Harappa was one of the oldest cities in the subcontinent, which archaeologists found 80 years ago. This was the first city to be discovered.
All other cities where buildings similar to Harappa were found, were described as Harappan.
What Was Special About Harappan Cities?
These cities were divided into 2 or more parts.
Citadel: The part to the west which was smaller but higher was called the citadel.
Lower town: The part to the east was larger but lower was called the lower town.
The walls of baked brick were built around each part. The bricks were so well baked that they have lasted for thousands of years. The bricks were laid in an interlocking pattern and that made the walls strong.
In some cities, special buildings were constructed on the citadel. For example, in Mohenjodaro, a very special tank, which archaeologists call the Great Bath, was built in this area. Some cities like Mohenjodaro, Harappa, and Lothal had elaborate storehouses.
Houses, Drains and Streets
Most houses had a separate bathing area and some had wells to supply water. Many cities had covered drains. Each drain had a gentle slope so that water could flow through it.
Drains in houses were connected to streets and smaller drains which ultimately led into bigger ones. All three i.e; houses, drains and streets were planned and built at the same time.
Life in the City
Harappan city was a very busy place.
Rulers were the people who planned the construction of special buildings in the city. Rulers sent people to distant lands to get metal, precious stones, and other things that they wanted.
Scribes were the people who knew how to write and help in preparing the seals and perhaps write on other materials that have not survived.
There were men and women, crafts persons who used to make all kinds of things.
Many terracotta toys have been found in Harappan cities which shows that children must have played with these.
New crafts in the city most of the objects that were made and found in Harappan cities were of stone, shell and metal, including copper, bronze, gold and silver.
Copper and bronze were used to make tools, weapons, ornaments and vessels.
Gold and silver were used to make ornaments and vessels.
The Harappans made seals out of stone which were rectangular in shape and have an animal carved on them.
The Harappans also made pots with beautiful black designs.
Actual pieces of cloth were found attached to the lid of a silver vase and some copper objects at Mohenjodaro.
Archaeologists have also found spindle whorls, made of terracotta and faience which were used to spin thread.
Many of the things that were produced at Harappan were probably the work of specialists.
In Search of Raw Materials
Raw materials are substances that are either found naturally or produced by farmers or herders. Raw materials are processed to produce finished goods.
The raw materials that the Harappans used were available locally. Whereas many items such as copper, tin, gold, silver and precious stones were brought from distant places.
The Harappans probably got copper from present-day Rajasthan, and from Oman in West Asia.

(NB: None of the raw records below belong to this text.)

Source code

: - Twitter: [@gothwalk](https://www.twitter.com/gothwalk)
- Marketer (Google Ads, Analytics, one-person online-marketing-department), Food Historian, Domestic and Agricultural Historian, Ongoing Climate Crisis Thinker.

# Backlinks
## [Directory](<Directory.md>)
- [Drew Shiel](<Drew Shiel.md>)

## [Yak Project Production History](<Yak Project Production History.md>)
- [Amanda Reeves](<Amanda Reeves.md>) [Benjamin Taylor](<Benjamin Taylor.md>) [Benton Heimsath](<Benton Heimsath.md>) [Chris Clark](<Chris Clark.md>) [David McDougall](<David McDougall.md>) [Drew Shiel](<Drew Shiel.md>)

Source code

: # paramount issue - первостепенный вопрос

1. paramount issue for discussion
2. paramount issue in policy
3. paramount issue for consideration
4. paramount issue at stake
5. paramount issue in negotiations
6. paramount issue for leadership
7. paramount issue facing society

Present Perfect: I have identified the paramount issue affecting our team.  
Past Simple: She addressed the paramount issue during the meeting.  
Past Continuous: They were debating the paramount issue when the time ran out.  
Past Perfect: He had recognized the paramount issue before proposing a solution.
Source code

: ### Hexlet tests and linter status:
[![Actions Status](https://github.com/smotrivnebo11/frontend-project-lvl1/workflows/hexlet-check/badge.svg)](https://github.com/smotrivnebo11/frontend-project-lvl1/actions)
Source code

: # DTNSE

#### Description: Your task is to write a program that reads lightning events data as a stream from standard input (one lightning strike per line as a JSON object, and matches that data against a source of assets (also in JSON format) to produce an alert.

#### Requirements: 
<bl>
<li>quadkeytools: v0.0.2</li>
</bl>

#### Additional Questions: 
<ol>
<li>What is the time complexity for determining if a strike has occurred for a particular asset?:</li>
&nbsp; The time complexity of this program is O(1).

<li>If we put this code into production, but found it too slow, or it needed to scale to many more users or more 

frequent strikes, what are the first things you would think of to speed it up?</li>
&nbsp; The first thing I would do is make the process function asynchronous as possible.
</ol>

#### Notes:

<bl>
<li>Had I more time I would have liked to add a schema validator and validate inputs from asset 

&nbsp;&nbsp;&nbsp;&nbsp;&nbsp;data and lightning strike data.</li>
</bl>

Tin, which was mixed with copper to produce bronze, had been brought from present-day Afghanistan and Iran.
Gold had been brought from present-day Karnataka, and precious stones from present-day Gujarat, Iran and Afghanistan.
Food for people in the cities.
People living in the countryside grew crops and reared animals. The Harappans grew wheat, barley, pulses, peas, rice, sesame, linseed and mustard.
The plough was used to dig the earth for turning the soil and planting seeds.
Water was stored and supplied to the fields when the plants were growing.
Harappans reared cattle, sheep, goat and buffalo. In the dry summer months large herds of animals were probably taken to greater distances in search of grass and water.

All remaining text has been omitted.